I purchased and paid in full for an acrylic aquarium from John (owner) at Advanced Acrylics located in Jarupa valley California in February 2014. After waiting for fourteen months and dealing with Johns constant lies and excuses, I ordered a tank from another vendor. I requested my $6000.00 (as noted in my credit card statement) back from Advanced Acrylics. Although John texted me on numerous occasions promising to return my money, as of July first 2015, I have not received a penny of my refund. I contacted the BBB and the Riverside District Attorneys Office and filed a complaint. John has not responded to either of these organizations. This individual, who claims to be a legitimate businessman, has in reality, stolen my money. It is difficult to fathom how Advanced Acrylics is able to remain in business. I am a senior citizen who is living on a fixed income. The loss of this amount of money will have a significant impact on my quality of life. This posting is a warning to anyone contemplating doing business with Advanced Acrylics. "Caveat Emptor. Buyer Beware".


----------



## Jumbo Dwarf Gourami

That's horrible; I hope you get your money back and justice is served.


----------



## plantman3

*Beware of Advanced Acrylics*

This is my second post regarding Advanced Acrylics, which is located in Jurupa Valley California. I purchased and paid in full for a 240 acrylic aquarium from John, the owner, in 2/14. After waiting for 14 months for the aquarium, I purchased a tank from another vendor.

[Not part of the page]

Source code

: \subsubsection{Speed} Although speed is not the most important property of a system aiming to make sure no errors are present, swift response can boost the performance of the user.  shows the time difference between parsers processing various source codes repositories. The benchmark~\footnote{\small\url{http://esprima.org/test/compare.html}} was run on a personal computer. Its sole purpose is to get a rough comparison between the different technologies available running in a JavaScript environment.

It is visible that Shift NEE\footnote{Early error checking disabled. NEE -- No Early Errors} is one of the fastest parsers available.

I requested a refund from John, and he agreed to return my money. As of 7/10/15, I have not received a penny of my refund (over $3,000.00). Last week John actually lied to me (again) and stated that my refund check was "in the mail" and I would receive it this Friday (7/10). The check of course did not arrive. This individual, who claims to be a legitimate businessman literally robbed my money. I have no choice but to continue posting until I get my money back. This is a warning to anyone contemplating doing business with Advanced Acrylics. "Caveat Emptor", buyer beware.


----------